Proper or responsible handling of money is ingrained in my personality. True, it was hammered in to me as a child. Saving centimes (pennies / dimes) and proudly taking them to the bank at the end of the month to deposit in my own bankbook became a happy and proud occurrence.

Saving pennies in a nest egg for rainy days is not part of the average Thai person conception. Especially not of the current generation and least of all my son! Money is easily available. Purchases on credit are the norm nowadays with little thought given of the manner of repayment for lots of people. (Debt per capita in 2015 averaged at 85,000 baht and rising.) Alain’s answer to that is the typical; Mai pen rai!

Gaming endless hours sometimes well in to the night on the internet is another of my concerns. Often on dubious sites and with questionable teammates! Why not spend the time for more useful studies as I know many of his friends do. Another of my well-meant proposals but sadly it just infuriates him.

Regular showers three or 4 times a day is obligatory as the slightest body odor is unacceptable to a Thai person, male or female. But cleaning up the mess left behind in the bathroom or his own bedroom is of no importance. The old man or the weekly maid will take care of it.

To organize a day’s sequence of events optimally. Punctuality in other words. An almost religious endeavor at my origins where the Cuckoo-Clocks was not invented as a tourist souvenir but to tell accurate time! Of no interest to Alain. The old adage that time is money has no value here. Again “never mind” is the usual response to intervention on my behalf in those matters. Inevitably it sometimes leads to contentious situations and occasional loss of temper on both parts.

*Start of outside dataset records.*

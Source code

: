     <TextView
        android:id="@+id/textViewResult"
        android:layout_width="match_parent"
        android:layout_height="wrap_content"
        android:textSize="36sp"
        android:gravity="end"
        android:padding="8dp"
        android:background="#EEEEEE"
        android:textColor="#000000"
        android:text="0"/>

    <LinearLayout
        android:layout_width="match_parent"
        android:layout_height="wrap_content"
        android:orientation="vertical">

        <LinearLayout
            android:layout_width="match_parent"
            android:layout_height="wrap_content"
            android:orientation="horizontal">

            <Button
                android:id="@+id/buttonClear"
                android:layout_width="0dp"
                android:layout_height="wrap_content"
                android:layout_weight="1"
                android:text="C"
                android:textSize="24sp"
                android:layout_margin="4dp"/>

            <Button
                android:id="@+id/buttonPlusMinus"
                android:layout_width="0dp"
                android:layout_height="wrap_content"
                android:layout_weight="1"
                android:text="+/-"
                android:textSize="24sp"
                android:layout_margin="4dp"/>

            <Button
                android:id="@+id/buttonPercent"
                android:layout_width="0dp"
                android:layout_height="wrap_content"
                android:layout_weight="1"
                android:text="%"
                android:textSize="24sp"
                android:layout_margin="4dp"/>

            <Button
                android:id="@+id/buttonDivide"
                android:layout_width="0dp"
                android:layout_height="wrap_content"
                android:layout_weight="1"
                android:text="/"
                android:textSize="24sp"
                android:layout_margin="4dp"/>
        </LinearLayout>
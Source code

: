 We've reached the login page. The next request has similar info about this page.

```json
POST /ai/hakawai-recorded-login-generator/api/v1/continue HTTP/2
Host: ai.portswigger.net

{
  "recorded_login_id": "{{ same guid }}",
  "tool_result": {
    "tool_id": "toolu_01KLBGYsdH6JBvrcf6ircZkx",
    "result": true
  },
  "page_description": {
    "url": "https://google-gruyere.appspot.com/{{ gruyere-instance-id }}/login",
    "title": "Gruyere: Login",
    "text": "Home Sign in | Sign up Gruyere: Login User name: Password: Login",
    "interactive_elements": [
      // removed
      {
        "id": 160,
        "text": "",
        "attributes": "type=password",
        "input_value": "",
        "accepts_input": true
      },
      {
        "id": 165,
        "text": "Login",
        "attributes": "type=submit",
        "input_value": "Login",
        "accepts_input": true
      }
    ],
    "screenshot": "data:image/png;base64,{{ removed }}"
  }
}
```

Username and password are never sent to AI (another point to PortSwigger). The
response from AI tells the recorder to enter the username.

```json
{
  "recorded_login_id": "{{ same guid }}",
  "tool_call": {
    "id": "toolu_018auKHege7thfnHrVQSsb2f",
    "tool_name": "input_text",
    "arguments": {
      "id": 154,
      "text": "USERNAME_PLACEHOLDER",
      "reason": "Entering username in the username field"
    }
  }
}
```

Driving his motorbike in that totally irresponsible Thai style. For 20 years I had a Honda Dream or Wave that I enjoyed riding especially during the first years when helmets were not required or compulsory. But being a pillion rider on a recent outing with Alain meandering through the ever-growing traffic, his earphones plugged to his handy was no pleasure at all.

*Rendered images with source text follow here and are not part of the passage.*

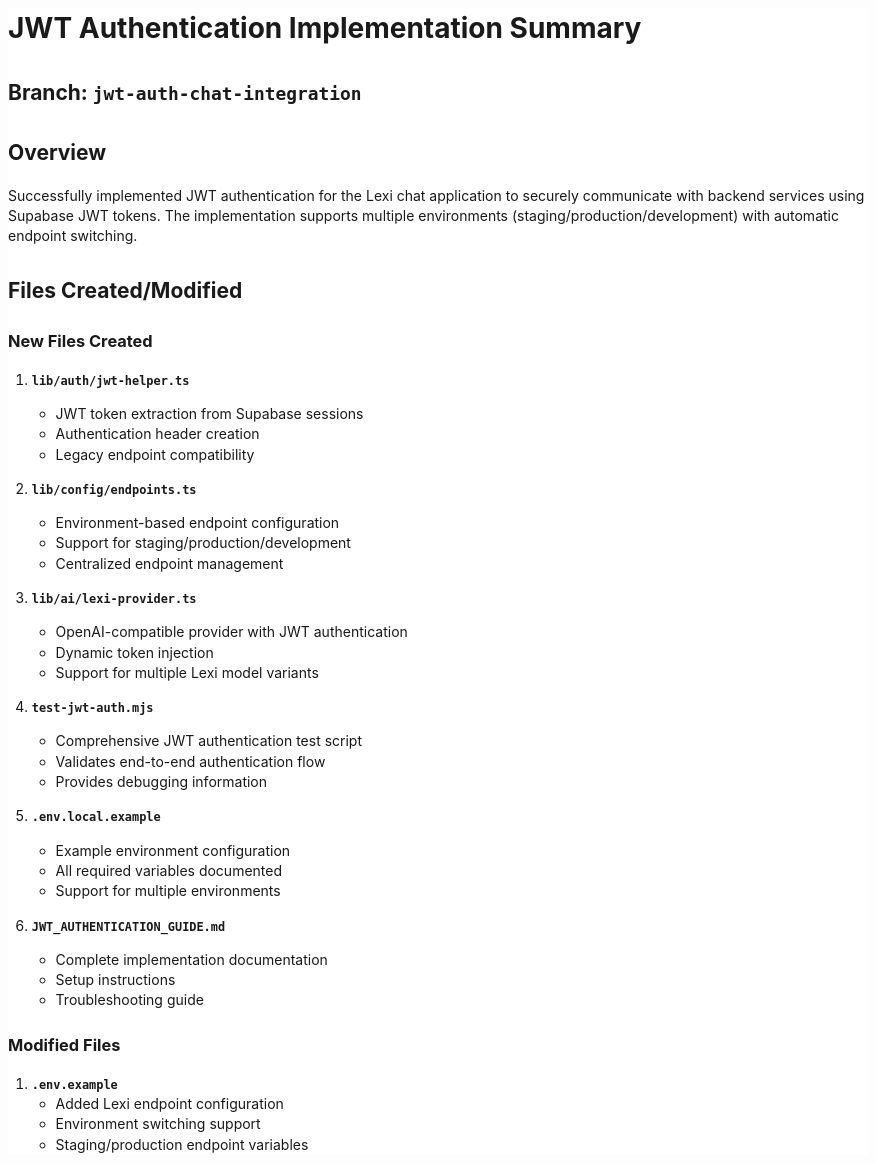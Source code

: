 # JWT Authentication Implementation Summary

## Branch: `jwt-auth-chat-integration`

## Overview

Successfully implemented JWT authentication for the Lexi chat application to securely communicate with backend services using Supabase JWT tokens. The implementation supports multiple environments (staging/production/development) with automatic endpoint switching.

## Files Created/Modified

### New Files Created

1. **`lib/auth/jwt-helper.ts`**
   - JWT token extraction from Supabase sessions
   - Authentication header creation
   - Legacy endpoint compatibility

2. **`lib/config/endpoints.ts`**
   - Environment-based endpoint configuration
   - Support for staging/production/development
   - Centralized endpoint management

3. **`lib/ai/lexi-provider.ts`**
   - OpenAI-compatible provider with JWT authentication
   - Dynamic token injection
   - Support for multiple Lexi model variants

4. **`test-jwt-auth.mjs`**
   - Comprehensive JWT authentication test script
   - Validates end-to-end authentication flow
   - Provides debugging information

5. **`.env.local.example`**
   - Example environment configuration
   - All required variables documented
   - Support for multiple environments

6. **`JWT_AUTHENTICATION_GUIDE.md`**
   - Complete implementation documentation
   - Setup instructions
   - Troubleshooting guide

### Modified Files

1. **`.env.example`**
   - Added Lexi endpoint configuration
   - Environment switching support
   - Staging/production endpoint variables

The lies or embellishments disguised in that inevitable keeping face mentality that has become his, but to which I have never been able to warm even in more than a quarter century.

Worst of all are the overnight absences supposedly spent with friends at their parents’ home watching TV or playing games. But I’ve never heard reassuring words from any parent. Also the occasional inebriated state he comes home in the early morning hours is less than reassuring.

Does that make him a rebel? No, just little things. Part of the growing up process. No cause for alarm that would amount to a rebellious nature. I’ve heard that too often already but disagree. And living with that at what amounts in my case to a grandfather’s age is not at all easy. So, I will keep fighting.

“Son, when I’m no longer here you’ll have to take charge of all these things yourself and I want you to do it responsibly!” It’s one of my (probably) too frequently pronounced pieces of advice to him and of course he hates me saying it. Because at 17½ you know everything and you’re always right.

The inevitable final curtain of my lifespan getting closer, I’m still able or at least try to enjoy the advantages or perks that this new Thailand provides. “Que sera, sera, whatever will be, will be” is an old Doris Day song also from around the time of James Dean’s Hollywood fame. And so it is. I might be around or not be around to see what becomes of my son.

In the meantime the lure of the beautiful beaches, the tasty and cheap food, the pretty and easily available girls that inhabited my spirit more than a generation ago are of little importance now. I too, have changed. The country I live in has changed. The surroundings, and so much more has changed. The little child that was … is now almost an adult.

Instead my thoughts often wonder back to the old days. Nostalgic thinking about the country where trains run on time, where the word democracy is not just used as a punch line but provides real, stable and workable governance. Where state officials, policemen, custom officers and other civil servants are mostly efficient, honest, helpful and friendly.